I wanted and needed an escape. This situation was too much for me to deal with.

The smell of smoke invaded my nose and I sat up quickly, fixing my pants.

"What is it now?" Matt asked with a sour tone.

I glared at the ground and then cleared my eyes of any tears. "I'm leaving…"

The air was silent as I walked back into his room to grab my bag. I checked my phone with shaky hands. Misa hadn't called me yet.

I made sure it wasn't on silent and put it into my pocket while exiting the room. Matt hadn't moved from his spot on the couch. He just stared at the TV screen even though it was still unplugged.

Swallowing thickly I waited for seconds…minutes….

He still didn't move. It was like he was frozen.

And for some reason I felt…bad. Like I was the one who had done something wrong and I should…be apologizing. It didn't make any sense for me to feel that way though…did it?

I wasn't the one who was causing all of this to happen. It wasn't my damn fault!

"It's…" He turned towards me, staring at me through those goggles of his. "It's not my fault…I didn't…do anything wrong…"

His face turned quizzical, like he didn't understand what I was saying. And I felt the need to elaborate. "I didn't do anything! This is _your_ fault!" I pointed for emphasis, or maybe I was just so mad and the gesture made me feel a little better. "You're the one who brought me here! You're the one hitting on me! You fucked everything up!"

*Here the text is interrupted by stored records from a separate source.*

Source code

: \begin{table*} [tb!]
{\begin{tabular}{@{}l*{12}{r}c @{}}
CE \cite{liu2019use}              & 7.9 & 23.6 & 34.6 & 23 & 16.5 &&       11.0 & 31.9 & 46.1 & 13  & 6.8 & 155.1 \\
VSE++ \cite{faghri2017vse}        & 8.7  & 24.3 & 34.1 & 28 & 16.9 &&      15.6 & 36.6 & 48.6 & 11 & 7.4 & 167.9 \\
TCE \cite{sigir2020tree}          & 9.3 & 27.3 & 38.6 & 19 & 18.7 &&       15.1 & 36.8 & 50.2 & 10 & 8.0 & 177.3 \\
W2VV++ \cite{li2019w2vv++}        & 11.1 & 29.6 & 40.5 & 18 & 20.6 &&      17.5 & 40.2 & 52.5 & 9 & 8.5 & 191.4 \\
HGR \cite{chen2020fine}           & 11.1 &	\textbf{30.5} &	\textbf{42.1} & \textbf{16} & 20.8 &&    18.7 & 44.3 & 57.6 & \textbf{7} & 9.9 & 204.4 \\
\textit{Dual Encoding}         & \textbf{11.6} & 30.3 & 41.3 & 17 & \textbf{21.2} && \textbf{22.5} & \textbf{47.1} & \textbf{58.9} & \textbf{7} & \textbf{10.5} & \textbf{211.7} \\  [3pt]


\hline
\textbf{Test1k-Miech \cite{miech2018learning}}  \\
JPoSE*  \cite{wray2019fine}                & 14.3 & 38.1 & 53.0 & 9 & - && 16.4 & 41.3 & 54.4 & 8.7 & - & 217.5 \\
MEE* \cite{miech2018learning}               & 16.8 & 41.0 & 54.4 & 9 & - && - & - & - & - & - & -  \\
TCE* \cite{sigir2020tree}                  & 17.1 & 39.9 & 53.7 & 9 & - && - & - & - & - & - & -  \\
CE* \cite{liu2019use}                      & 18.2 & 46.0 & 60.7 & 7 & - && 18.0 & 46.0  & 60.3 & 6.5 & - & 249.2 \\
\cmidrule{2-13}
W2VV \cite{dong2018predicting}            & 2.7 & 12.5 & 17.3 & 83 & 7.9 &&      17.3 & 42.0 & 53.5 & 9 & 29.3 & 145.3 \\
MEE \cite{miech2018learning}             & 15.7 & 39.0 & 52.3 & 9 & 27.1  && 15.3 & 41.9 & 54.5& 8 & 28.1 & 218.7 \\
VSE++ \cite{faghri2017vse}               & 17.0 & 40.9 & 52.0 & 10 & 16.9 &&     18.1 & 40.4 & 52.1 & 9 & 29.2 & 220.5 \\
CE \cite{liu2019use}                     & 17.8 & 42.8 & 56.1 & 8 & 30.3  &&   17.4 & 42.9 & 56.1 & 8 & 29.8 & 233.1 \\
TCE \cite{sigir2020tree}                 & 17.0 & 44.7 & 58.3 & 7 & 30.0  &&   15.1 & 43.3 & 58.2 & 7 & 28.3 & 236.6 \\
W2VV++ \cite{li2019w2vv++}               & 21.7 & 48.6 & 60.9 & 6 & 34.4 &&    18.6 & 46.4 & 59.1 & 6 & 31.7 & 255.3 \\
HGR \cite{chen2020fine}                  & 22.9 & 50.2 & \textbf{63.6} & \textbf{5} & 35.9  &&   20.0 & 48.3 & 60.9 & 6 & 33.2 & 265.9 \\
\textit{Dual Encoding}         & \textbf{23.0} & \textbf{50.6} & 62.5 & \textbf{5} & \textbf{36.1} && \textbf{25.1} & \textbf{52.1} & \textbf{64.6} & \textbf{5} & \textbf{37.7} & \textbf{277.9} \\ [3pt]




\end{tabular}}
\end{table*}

"How is_ liking_ you fucking everything up? You're making this such a big deal, Mells."

I frowned at him. "Don't call me that…"

"Are you gunna answer me or not?" He leaned backwards a little and took a drag from his cig.

I thought for a moment and spoke slowly. "What is it that you…expect me to do? Just not go to college? Just forget about my friends…? Do you really think I'd do that so easily just for…some guy I hardly know? How stupid do you think I am…?"

"I don't think you're stupid at all, actually."

"So stop treating me like I'm five!"

"You're right, Mello."

I stopped dead in my tracks and blinked my wide eyes.

_ Had I just heard right…?_

He sighed heavily and put out his cigarette. "You're right. This whole thing was just…stupid, yeah? You…you should go home. Make things right with your friends and uh…make something of yourself at school."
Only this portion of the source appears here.